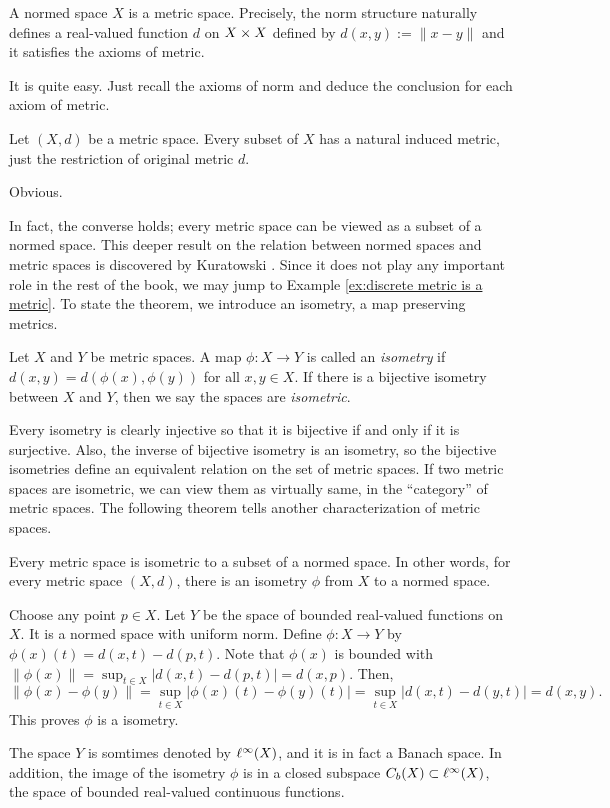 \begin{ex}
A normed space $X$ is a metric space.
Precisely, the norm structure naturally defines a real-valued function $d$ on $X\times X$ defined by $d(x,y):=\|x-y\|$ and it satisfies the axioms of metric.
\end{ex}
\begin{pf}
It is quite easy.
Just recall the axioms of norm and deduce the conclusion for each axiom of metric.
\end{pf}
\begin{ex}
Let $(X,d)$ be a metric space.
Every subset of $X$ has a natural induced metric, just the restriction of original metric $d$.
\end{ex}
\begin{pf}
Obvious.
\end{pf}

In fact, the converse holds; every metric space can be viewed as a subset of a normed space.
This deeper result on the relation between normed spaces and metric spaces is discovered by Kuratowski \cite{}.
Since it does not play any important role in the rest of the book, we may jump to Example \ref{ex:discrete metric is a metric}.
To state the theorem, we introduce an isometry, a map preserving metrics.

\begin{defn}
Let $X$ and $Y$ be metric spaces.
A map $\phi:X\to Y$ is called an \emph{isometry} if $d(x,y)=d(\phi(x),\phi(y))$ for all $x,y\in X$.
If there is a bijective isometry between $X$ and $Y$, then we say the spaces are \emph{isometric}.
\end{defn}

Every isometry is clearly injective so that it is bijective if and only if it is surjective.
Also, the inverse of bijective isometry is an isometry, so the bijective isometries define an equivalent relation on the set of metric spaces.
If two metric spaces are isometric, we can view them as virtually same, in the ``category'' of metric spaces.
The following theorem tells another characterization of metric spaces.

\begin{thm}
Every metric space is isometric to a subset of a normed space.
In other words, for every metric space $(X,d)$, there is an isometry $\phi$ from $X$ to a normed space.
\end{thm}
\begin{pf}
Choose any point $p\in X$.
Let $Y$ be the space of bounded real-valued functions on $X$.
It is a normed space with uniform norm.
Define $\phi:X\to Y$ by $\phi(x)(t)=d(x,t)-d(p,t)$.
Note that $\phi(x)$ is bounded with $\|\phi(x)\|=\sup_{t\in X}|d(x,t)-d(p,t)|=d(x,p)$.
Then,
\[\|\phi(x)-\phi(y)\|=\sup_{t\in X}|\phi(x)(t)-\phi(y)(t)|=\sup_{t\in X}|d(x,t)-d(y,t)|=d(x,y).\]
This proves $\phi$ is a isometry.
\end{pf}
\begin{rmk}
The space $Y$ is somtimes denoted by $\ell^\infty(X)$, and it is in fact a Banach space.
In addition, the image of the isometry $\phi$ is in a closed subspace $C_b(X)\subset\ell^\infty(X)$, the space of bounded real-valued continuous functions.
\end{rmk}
--
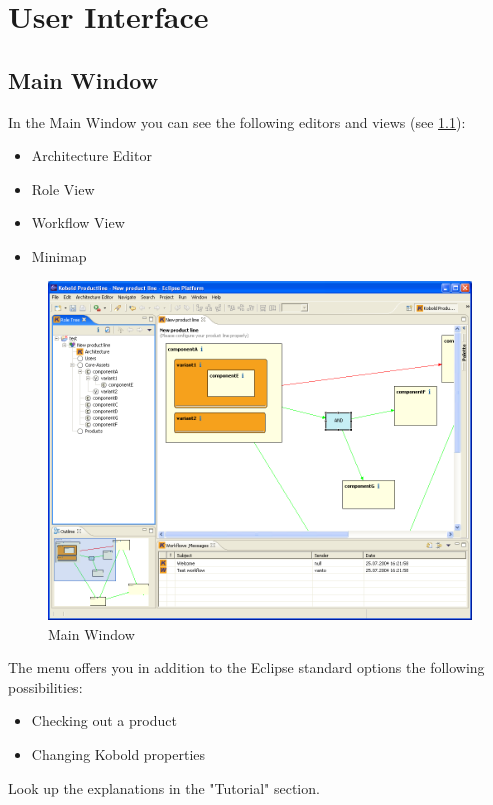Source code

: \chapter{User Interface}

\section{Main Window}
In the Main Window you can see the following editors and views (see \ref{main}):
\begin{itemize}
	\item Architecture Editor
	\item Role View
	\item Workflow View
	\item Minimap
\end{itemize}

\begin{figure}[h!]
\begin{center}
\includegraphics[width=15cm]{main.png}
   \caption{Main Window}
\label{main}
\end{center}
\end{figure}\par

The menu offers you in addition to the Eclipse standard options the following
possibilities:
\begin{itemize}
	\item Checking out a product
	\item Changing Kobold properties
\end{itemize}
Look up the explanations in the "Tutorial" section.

WORK ITEM
Reproduce exactly, and with no other material, the lines between those holding "It is quite easy." and "A map $\phi:X\to", inclusive.

SOLUTION TO THIS EXERCISE
It is quite easy.
Just recall the axioms of norm and deduce the conclusion for each axiom of metric.
\end{pf}
\begin{ex}
Let $(X,d)$ be a metric space.
Every subset of $X$ has a natural induced metric, just the restriction of original metric $d$.
\end{ex}
\begin{pf}
Obvious.
\end{pf}

In fact, the converse holds; every metric space can be viewed as a subset of a normed space.
This deeper result on the relation between normed spaces and metric spaces is discovered by Kuratowski \cite{}.
Since it does not play any important role in the rest of the book, we may jump to Example \ref{ex:discrete metric is a metric}.
To state the theorem, we introduce an isometry, a map preserving metrics.

\begin{defn}
Let $X$ and $Y$ be metric spaces.
A map $\phi:X\to Y$ is called an \emph{isometry} if $d(x,y)=d(\phi(x),\phi(y))$ for all $x,y\in X$.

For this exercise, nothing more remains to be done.